Beyond policy gaps, conduct matters. Our founder received a payment link for several hundred pounds worth of cannabis intended for another patient. IPS were notified. Their response did not reflect the seriousness of a misdirected prescription-linked payment. The original communication is retained securely and will be provided to regulators if required.

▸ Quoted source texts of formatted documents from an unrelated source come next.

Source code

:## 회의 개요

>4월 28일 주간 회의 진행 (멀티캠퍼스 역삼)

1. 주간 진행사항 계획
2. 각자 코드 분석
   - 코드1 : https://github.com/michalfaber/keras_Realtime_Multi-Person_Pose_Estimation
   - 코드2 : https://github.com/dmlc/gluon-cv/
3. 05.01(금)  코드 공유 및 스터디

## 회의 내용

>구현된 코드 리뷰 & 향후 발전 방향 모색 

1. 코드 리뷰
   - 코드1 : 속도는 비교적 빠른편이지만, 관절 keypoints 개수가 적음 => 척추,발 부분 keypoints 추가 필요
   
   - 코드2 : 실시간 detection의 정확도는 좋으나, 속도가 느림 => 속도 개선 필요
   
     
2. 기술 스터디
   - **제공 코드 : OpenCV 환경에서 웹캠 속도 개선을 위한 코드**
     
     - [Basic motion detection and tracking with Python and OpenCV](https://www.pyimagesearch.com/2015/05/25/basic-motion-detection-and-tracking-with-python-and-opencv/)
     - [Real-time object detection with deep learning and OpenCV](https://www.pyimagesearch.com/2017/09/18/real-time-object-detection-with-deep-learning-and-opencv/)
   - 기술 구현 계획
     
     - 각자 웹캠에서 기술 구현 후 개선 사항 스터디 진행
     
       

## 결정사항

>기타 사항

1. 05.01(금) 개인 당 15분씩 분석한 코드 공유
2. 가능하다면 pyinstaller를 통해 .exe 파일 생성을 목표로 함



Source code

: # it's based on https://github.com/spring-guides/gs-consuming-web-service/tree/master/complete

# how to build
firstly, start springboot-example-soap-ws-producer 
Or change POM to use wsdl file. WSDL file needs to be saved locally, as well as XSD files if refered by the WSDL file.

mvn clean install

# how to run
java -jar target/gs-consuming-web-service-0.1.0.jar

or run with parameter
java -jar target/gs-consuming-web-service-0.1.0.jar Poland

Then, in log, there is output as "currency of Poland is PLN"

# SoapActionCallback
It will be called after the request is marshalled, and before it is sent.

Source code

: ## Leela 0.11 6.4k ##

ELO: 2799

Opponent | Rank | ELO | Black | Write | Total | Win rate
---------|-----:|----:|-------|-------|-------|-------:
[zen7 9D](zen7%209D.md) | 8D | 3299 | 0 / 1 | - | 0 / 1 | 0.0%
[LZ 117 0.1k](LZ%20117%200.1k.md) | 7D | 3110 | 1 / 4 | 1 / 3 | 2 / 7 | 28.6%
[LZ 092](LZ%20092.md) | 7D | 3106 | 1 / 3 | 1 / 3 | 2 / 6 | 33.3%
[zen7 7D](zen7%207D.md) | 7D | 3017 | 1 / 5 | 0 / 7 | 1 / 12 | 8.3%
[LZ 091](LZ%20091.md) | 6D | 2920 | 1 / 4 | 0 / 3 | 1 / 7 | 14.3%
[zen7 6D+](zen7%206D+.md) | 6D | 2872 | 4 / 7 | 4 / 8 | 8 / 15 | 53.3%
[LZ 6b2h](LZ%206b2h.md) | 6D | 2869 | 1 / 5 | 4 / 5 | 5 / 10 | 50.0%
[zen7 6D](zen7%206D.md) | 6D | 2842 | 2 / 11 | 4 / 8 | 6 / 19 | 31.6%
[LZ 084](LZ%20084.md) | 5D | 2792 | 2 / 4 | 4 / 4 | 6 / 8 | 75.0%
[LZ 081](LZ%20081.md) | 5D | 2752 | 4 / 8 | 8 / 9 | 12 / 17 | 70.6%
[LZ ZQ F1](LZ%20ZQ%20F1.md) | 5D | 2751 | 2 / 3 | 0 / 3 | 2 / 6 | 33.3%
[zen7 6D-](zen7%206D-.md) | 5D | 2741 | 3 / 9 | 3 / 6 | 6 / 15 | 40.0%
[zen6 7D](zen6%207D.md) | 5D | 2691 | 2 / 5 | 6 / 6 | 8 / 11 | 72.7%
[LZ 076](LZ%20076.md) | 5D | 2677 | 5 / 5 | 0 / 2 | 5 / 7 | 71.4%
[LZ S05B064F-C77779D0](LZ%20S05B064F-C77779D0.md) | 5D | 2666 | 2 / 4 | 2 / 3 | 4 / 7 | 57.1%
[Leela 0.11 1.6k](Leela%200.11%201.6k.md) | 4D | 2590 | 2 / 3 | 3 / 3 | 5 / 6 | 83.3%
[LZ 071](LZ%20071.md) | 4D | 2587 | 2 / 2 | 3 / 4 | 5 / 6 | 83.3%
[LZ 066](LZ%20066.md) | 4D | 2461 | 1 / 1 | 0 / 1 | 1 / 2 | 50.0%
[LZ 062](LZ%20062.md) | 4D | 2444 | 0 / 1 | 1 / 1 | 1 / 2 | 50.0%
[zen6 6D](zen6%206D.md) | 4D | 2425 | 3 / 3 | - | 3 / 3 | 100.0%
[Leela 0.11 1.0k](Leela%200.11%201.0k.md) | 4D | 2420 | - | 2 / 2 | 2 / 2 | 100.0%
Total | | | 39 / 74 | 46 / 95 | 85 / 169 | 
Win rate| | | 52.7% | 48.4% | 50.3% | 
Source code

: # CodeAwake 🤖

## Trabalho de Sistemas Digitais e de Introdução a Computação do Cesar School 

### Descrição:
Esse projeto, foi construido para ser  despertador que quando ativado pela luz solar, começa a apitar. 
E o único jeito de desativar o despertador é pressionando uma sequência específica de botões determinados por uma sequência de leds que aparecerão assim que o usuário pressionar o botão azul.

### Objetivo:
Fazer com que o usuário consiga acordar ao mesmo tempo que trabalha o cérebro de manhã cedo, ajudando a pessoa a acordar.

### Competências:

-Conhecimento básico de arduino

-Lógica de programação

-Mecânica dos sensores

Note: No patient identifiers are disclosed here. Evidence is retained for regulatory review.

What good looks like

Modern notice

  • Dated and reviewed in 2025.
  • Plain-English summary.
  • Named DPO/contact route.

Lawful bases

  • Article 6 for all processing.
  • Article 9(2) for health data.
  • DPIAs referenced.

Cookies

  • True opt-in banner.
  • Live cookie inventory.
  • No tracking pre-consent.

Transfers & retention

  • SCCs/IDTA listed.
  • Retention periods published.
  • Clear deletion policy.

Right of reply

IPS Pharma is invited to provide a public statement of 150–250 words covering:

  • When the privacy notice was last substantively reviewed;
  • Your lawful bases for health and payment data in the portal;
  • Your cookie consent mechanism;
  • Your international transfer tools and retention schedules;
  • Your account of the misdirected payment link incident and remedial steps.

Any statement will be published in full. If corrections are made, updates will be timestamped accordingly.

Independence note: The Reasonable Adjustment is an independent, public-interest platform. We document systemic gaps and invite accountable fixes. Evidence is retained for disclosure to regulators and courts.